Mientras nosotros nos encabritábamos escuchando aquellos poderosos pensamientos, él se frotaba las manos. También éstas aparecían arrugadas por una vejez prematura, lo mismo que el blanco cabello, pero aún conservaban el tamaño que las hizo legendarias, pues medían casi veinticinco centímetros desde el final de la muñeca hasta la punta del dedo del corazón.

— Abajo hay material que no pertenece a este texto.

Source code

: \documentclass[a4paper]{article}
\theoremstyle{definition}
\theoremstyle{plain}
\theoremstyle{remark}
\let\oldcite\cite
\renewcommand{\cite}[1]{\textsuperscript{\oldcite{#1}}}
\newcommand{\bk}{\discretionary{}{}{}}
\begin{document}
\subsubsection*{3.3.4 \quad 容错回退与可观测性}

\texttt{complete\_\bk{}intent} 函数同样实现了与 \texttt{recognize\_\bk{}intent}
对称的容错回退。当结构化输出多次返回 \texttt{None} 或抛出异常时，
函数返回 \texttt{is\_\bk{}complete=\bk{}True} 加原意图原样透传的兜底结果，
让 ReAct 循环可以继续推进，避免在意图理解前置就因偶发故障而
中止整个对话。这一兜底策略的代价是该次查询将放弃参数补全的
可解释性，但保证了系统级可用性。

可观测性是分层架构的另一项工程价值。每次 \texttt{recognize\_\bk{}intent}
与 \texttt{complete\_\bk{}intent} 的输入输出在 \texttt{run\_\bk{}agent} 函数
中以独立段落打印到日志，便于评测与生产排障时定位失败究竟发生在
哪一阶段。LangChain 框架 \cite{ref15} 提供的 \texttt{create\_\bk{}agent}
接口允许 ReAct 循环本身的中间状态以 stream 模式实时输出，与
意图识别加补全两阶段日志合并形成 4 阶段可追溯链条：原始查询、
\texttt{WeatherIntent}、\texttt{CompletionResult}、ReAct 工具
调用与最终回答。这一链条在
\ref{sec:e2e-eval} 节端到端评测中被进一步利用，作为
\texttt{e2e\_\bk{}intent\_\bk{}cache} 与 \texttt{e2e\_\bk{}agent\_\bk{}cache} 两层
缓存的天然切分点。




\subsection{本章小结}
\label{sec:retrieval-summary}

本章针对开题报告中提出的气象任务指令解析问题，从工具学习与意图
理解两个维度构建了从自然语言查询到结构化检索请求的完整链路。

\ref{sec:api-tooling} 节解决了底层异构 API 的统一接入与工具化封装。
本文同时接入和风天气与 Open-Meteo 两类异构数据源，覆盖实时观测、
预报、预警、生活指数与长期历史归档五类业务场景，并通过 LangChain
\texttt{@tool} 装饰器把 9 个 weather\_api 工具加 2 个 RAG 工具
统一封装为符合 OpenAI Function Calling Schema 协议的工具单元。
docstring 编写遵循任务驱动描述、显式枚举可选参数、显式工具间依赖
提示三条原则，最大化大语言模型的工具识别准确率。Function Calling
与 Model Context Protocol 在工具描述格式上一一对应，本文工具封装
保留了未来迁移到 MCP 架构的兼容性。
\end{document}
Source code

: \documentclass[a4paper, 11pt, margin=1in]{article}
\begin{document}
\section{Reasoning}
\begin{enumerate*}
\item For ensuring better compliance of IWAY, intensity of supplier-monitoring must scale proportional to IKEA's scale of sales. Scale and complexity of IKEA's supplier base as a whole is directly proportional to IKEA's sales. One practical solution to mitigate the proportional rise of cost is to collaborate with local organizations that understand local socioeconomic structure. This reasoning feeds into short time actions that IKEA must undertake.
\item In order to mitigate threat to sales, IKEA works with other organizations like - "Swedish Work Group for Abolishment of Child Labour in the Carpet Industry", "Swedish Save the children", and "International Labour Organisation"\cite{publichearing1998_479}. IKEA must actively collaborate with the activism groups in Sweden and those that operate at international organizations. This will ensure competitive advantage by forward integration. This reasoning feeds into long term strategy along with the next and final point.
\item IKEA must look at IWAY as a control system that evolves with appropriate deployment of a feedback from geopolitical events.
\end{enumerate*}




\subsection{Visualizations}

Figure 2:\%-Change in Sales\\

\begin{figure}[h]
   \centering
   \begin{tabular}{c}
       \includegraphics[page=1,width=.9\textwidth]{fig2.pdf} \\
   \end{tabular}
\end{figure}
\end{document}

—El enemigo se sienta en cuartos de caoba y dicta normas. Por estas normas se declaran con derecho a colonizar pueblos que no queremos ser colonizados, normas sobre cómo hacer la guerra, normas para matar realmente a las personas de inanición, normas para llevar a cabo todo lo que quieran y se les antoje. Dicen con gran arrogancia que estas normas proceden del padre de todos los Parlamentos tan palmariamente que ellos han de tener razón a la fuerza y todo el que se oponga a esas normas ha de estar equivocado. Como pueblo sometido que somos, se pretende que vivamos según sus normas, luchemos por ellas, y las obedezcamos. Pero nosotros no tenemos su ejército, ni sus armas, y no podemos luchar según sus normas, de modo que mientras se desarrolla esta lucha tenemos que estructurar las nuestras propias. Bien, según las normas de ellos, somos una gente depravada… asesinos, fanáticos, anarquistas, pistoleros, o cualquier tipo de escoria que indiquen con aquel calificativo, y por consiguiente acreedora a ser destruida por la legalidad que ellos han promulgado.

»Y no sólo son dueños del libro de las normas, sino que lo son además de la prensa y los periodistas para denunciarnos ante el mundo como a unos lunáticos, y nosotros no contamos con ninguna voz que les rebata. Hemos de estar dispuestos a soportar no solamente las acusaciones y la ira de nuestro propio pueblo, sino las del mundo entero. Su prensa arremeterá contra nosotros, furiosa y perversa. Todos gritarán que no respetamos sus normas.

Largo Dan se inclinó sobre la mesa y la hirió varias veces con el puño. Era la primera prueba de emoción que nos daba.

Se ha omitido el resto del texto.